The Dizzy Patient

I am a physical therapist who works in a specialty practice clinic treating vestibular disorders. It’s truly my passion to work with people who are dizzy, have vertigo, are feeling unsteady or experiencing falls. It can be a very isolating experience to feel these symptoms as they are invisible to your family and friends.

I developed a vestibular disorder myself and have had to learn how to manage my symptoms, my career, my family and my social life in a whole new set of circumstances. As a result, I have learned a lot about managing life with a vestibular disorder from my personal experience as well as in helping my patients navigate their own challenges with their vestibular disorders.
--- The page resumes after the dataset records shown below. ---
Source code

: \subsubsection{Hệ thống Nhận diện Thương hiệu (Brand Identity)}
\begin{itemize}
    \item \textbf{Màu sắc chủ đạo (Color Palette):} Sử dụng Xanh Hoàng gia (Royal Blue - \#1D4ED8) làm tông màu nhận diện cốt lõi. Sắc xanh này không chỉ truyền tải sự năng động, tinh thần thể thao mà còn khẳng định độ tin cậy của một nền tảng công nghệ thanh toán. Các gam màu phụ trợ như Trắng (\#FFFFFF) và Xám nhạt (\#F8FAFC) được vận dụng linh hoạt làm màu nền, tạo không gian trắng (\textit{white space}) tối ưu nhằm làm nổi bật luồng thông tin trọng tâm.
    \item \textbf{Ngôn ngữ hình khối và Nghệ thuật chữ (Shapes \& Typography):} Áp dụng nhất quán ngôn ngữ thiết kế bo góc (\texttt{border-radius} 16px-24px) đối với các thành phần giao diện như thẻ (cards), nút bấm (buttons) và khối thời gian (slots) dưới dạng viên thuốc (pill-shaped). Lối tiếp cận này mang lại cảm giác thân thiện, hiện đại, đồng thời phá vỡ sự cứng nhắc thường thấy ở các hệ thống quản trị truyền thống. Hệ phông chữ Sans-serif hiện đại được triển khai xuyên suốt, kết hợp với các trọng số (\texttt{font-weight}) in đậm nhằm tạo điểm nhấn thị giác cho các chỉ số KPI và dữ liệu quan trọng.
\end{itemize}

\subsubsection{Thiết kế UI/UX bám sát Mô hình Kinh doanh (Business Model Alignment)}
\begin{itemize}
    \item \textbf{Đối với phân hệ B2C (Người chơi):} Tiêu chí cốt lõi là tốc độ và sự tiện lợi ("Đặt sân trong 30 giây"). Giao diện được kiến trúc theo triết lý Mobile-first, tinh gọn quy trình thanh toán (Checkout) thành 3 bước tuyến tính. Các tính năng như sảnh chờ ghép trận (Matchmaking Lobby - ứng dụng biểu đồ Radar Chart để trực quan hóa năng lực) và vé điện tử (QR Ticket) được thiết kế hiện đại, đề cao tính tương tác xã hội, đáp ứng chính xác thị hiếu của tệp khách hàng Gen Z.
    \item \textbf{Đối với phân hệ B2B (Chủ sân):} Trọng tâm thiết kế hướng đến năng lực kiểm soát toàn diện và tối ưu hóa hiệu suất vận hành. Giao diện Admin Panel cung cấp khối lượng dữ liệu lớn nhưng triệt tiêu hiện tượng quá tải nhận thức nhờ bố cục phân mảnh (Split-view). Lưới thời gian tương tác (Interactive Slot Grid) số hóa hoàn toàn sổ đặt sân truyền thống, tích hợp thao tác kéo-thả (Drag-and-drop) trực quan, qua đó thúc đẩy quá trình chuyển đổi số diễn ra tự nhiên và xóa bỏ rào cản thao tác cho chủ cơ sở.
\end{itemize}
It can be a very isolating experience to feel these symptoms as they are invisible to your family and friends.

After the birth of my second child, I started to notice a myriad of symptoms. As most things can be blamed on hormones in this post-partum time period, I lumped these new symptoms into the category of “hormonal changes”. However, the problem only seemed to get worse. I started noticing that I was having some trouble with my memory and feeling like my thinking was slowed- a term I like to call “brain fog”. I was experiencing lightheaded and wooziness with daily activities like cooking a meal, playing with my kids or even turning too quickly when my name was called.

I blamed my symptoms on anything and everything. Up too many times at night with new baby? Horrible light sensitivity and dizziness the next day. Must be sleep deprivation. Overdo it in an exercise class? Pay for it later that night with nausea and headache. Must have tweaked my neck wrong in class. This progressed to more constant experiences of lightheadedness, neck pain, nausea, headaches and sensitivity to light. All the light. Computers, phones, flourescents, oh my. It all made me sick to my stomach and I wanted to retreat to my dark bedroom immediately. Work activities felt like torture and home chores were neglected as I didn’t have anything left to give by the end of the day. I was calling in sick or leaving early at least once per week and felt wiped out no matter how much I slept.

Many of my migraine episodes don’t have any pain! I taught this often to my patients however it does make it harder to recognize in yourself.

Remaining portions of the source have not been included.